Further information: Maximal subgroup

A proper subgroup $H$ of a group $G$ is termed a maximal subgroup if there is no proper subgroup of $G$ properly containing $H$ . In other words, if $K$ is a subgroup of $G$ such that $H\leq K\leq G$ , then $H=K$ or $K=G$ .

Normal subgroup

Further information: Normal subgroup

A subgroup $H$ of a group $G$ is termed normal in $G$ if it satisfies the following equivalent conditions:

For any $g\in G$ , the subgroup $H^{g}:=g^{-1}Hg$ is equal to $H$ .
The normalizer of $H$ in $G$ equals $G$ .

Abnormal subgroup

Further information: Abnormal subgroup

A subgroup $H$ of a group $G$ is termed abnormal in $G$ if, for any $g\in G$ , $g\in \langle H,H^{g}\rangle$ where $H^{g}:=g^{-1}Hg$ .

Proof

Given: A group $G$ , a maximal subgroup $H$ of $G$ .
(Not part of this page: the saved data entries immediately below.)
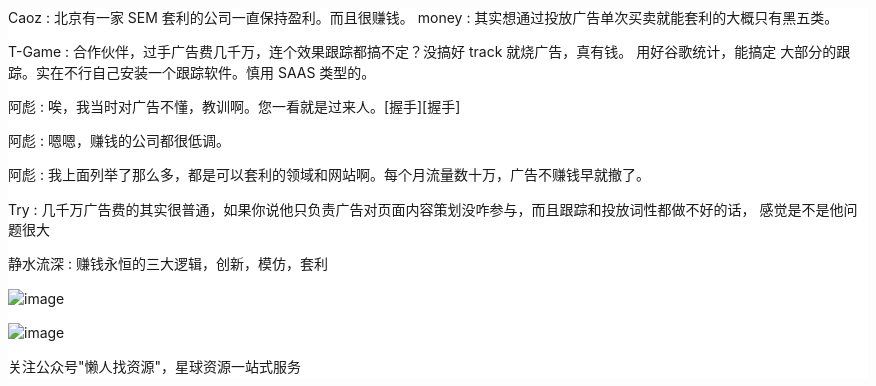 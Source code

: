 Caoz : 北京有一家 SEM 套利的公司一直保持盈利。而且很赚钱。 money : 其实想通过投放广告单次买卖就能套利的大概只有黑五类。

T-Game : 合作伙伴，过手广告费几千万，连个效果跟踪都搞不定？没搞好 track 就烧广告，真有钱。 用好谷歌统计，能搞定 大部分的跟踪。实在不行自己安装一个跟踪软件。慎用 SAAS 类型的。

阿彪 : 唉，我当时对广告不懂，教训啊。您一看就是过来人。[握手][握手]

阿彪 : 嗯嗯，赚钱的公司都很低调。

阿彪 : 我上面列举了那么多，都是可以套利的领域和网站啊。每个月流量数十万，广告不赚钱早就撤了。

Try : 几千万广告费的其实很普通，如果你说他只负责广告对页面内容策划没咋参与，而且跟踪和投放词性都做不好的话， 感觉是不是他问题很大

静水流深 : 赚钱永恒的三大逻辑，创新，模仿，套利

![image](img/Image_183.png)

![image](img/Image_184.png)

关注公众号"懒人找资源"，星球资源一站式服务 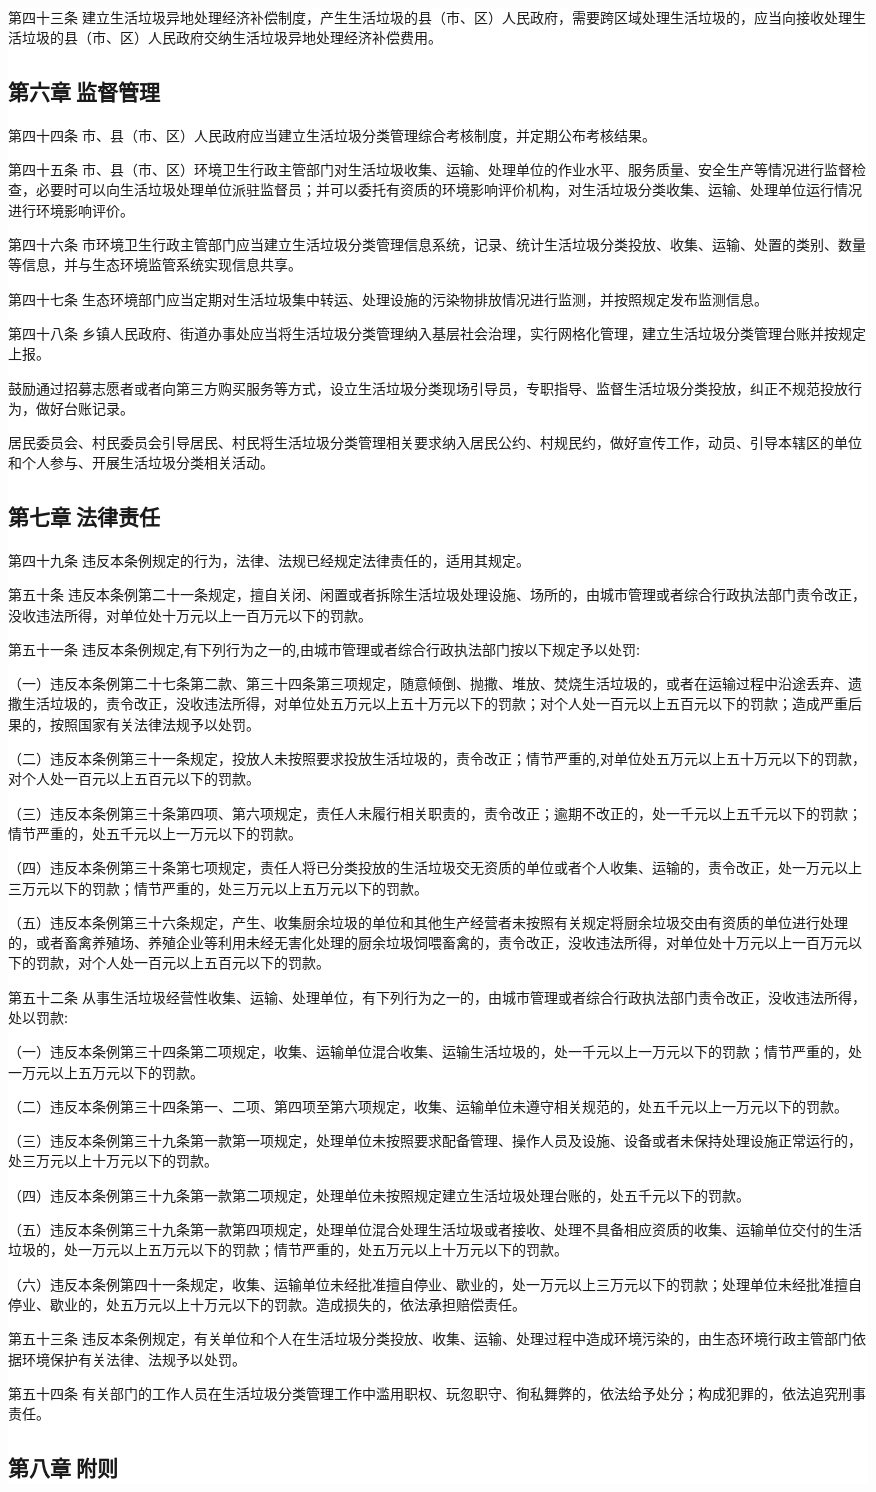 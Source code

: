 第四十三条 建立生活垃圾异地处理经济补偿制度，产生生活垃圾的县（市、区）人民政府，需要跨区域处理生活垃圾的，应当向接收处理生活垃圾的县（市、区）人民政府交纳生活垃圾异地处理经济补偿费用。

## 第六章 监督管理

第四十四条 市、县（市、区）人民政府应当建立生活垃圾分类管理综合考核制度，并定期公布考核结果。

第四十五条 市、县（市、区）环境卫生行政主管部门对生活垃圾收集、运输、处理单位的作业水平、服务质量、安全生产等情况进行监督检查，必要时可以向生活垃圾处理单位派驻监督员；并可以委托有资质的环境影响评价机构，对生活垃圾分类收集、运输、处理单位运行情况进行环境影响评价。

第四十六条 市环境卫生行政主管部门应当建立生活垃圾分类管理信息系统，记录、统计生活垃圾分类投放、收集、运输、处置的类别、数量等信息，并与生态环境监管系统实现信息共享。

第四十七条 生态环境部门应当定期对生活垃圾集中转运、处理设施的污染物排放情况进行监测，并按照规定发布监测信息。

第四十八条 乡镇人民政府、街道办事处应当将生活垃圾分类管理纳入基层社会治理，实行网格化管理，建立生活垃圾分类管理台账并按规定上报。

鼓励通过招募志愿者或者向第三方购买服务等方式，设立生活垃圾分类现场引导员，专职指导、监督生活垃圾分类投放，纠正不规范投放行为，做好台账记录。

居民委员会、村民委员会引导居民、村民将生活垃圾分类管理相关要求纳入居民公约、村规民约，做好宣传工作，动员、引导本辖区的单位和个人参与、开展生活垃圾分类相关活动。

## 第七章 法律责任

第四十九条 违反本条例规定的行为，法律、法规已经规定法律责任的，适用其规定。

第五十条 违反本条例第二十一条规定，擅自关闭、闲置或者拆除生活垃圾处理设施、场所的，由城市管理或者综合行政执法部门责令改正，没收违法所得，对单位处十万元以上一百万元以下的罚款。

第五十一条 违反本条例规定,有下列行为之一的,由城市管理或者综合行政执法部门按以下规定予以处罚:

（一）违反本条例第二十七条第二款、第三十四条第三项规定，随意倾倒、抛撒、堆放、焚烧生活垃圾的，或者在运输过程中沿途丢弃、遗撒生活垃圾的，责令改正，没收违法所得，对单位处五万元以上五十万元以下的罚款；对个人处一百元以上五百元以下的罚款；造成严重后果的，按照国家有关法律法规予以处罚。

（二）违反本条例第三十一条规定，投放人未按照要求投放生活垃圾的，责令改正；情节严重的,对单位处五万元以上五十万元以下的罚款，对个人处一百元以上五百元以下的罚款。

（三）违反本条例第三十条第四项、第六项规定，责任人未履行相关职责的，责令改正；逾期不改正的，处一千元以上五千元以下的罚款；情节严重的，处五千元以上一万元以下的罚款。

（四）违反本条例第三十条第七项规定，责任人将已分类投放的生活垃圾交无资质的单位或者个人收集、运输的，责令改正，处一万元以上三万元以下的罚款；情节严重的，处三万元以上五万元以下的罚款。

（五）违反本条例第三十六条规定，产生、收集厨余垃圾的单位和其他生产经营者未按照有关规定将厨余垃圾交由有资质的单位进行处理的，或者畜禽养殖场、养殖企业等利用未经无害化处理的厨余垃圾饲喂畜禽的，责令改正，没收违法所得，对单位处十万元以上一百万元以下的罚款，对个人处一百元以上五百元以下的罚款。

第五十二条 从事生活垃圾经营性收集、运输、处理单位，有下列行为之一的，由城市管理或者综合行政执法部门责令改正，没收违法所得，处以罚款:

（一）违反本条例第三十四条第二项规定，收集、运输单位混合收集、运输生活垃圾的，处一千元以上一万元以下的罚款；情节严重的，处一万元以上五万元以下的罚款。

（二）违反本条例第三十四条第一、二项、第四项至第六项规定，收集、运输单位未遵守相关规范的，处五千元以上一万元以下的罚款。

（三）违反本条例第三十九条第一款第一项规定，处理单位未按照要求配备管理、操作人员及设施、设备或者未保持处理设施正常运行的，处三万元以上十万元以下的罚款。

（四）违反本条例第三十九条第一款第二项规定，处理单位未按照规定建立生活垃圾处理台账的，处五千元以下的罚款。

（五）违反本条例第三十九条第一款第四项规定，处理单位混合处理生活垃圾或者接收、处理不具备相应资质的收集、运输单位交付的生活垃圾的，处一万元以上五万元以下的罚款；情节严重的，处五万元以上十万元以下的罚款。

（六）违反本条例第四十一条规定，收集、运输单位未经批准擅自停业、歇业的，处一万元以上三万元以下的罚款；处理单位未经批准擅自停业、歇业的，处五万元以上十万元以下的罚款。造成损失的，依法承担赔偿责任。

第五十三条 违反本条例规定，有关单位和个人在生活垃圾分类投放、收集、运输、处理过程中造成环境污染的，由生态环境行政主管部门依据环境保护有关法律、法规予以处罚。

第五十四条 有关部门的工作人员在生活垃圾分类管理工作中滥用职权、玩忽职守、徇私舞弊的，依法给予处分；构成犯罪的，依法追究刑事责任。

## 第八章 附则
To prove: $H$ is either normal or abnormal in $G$ .

Proof: Let $N_{G}(H)$ be the normalizer of $H$ in $G$ . Then, $H\leq N_{G}(H)\leq G$ . Thus, either $N_{G}(H)=G$ , or $H=N_{G}(H)$ . In the former case, $H$ is normal in $G$ .

In the latter case, $H=N_{G}(H)$ . Now, pick any $g\in G$ . Consider the subgroup $H^{g}$ . There are three cases:

$H^{g}$ is not contained in $H$ : By maximality of $H$ , $\langle H,H^{g}\rangle =G$ , so $g\in \langle H,H^{g}\rangle$ .
$H^{g}=H$ : Thus, $g\in N_{G}(H)$ , and since $H=N_{G}(H)$ , we get $g\in H$ . Thus, $g\in \langle H,H^{g}\rangle$ .
$H^{g}$ is a proper subgroup of $H$ : $H$ is a proper subgroup of $H^{g^{-1}}$ , forcing $H^{g^{-1}}=G$ , which would imply that $H=G^{g}=G$ , a contradiction.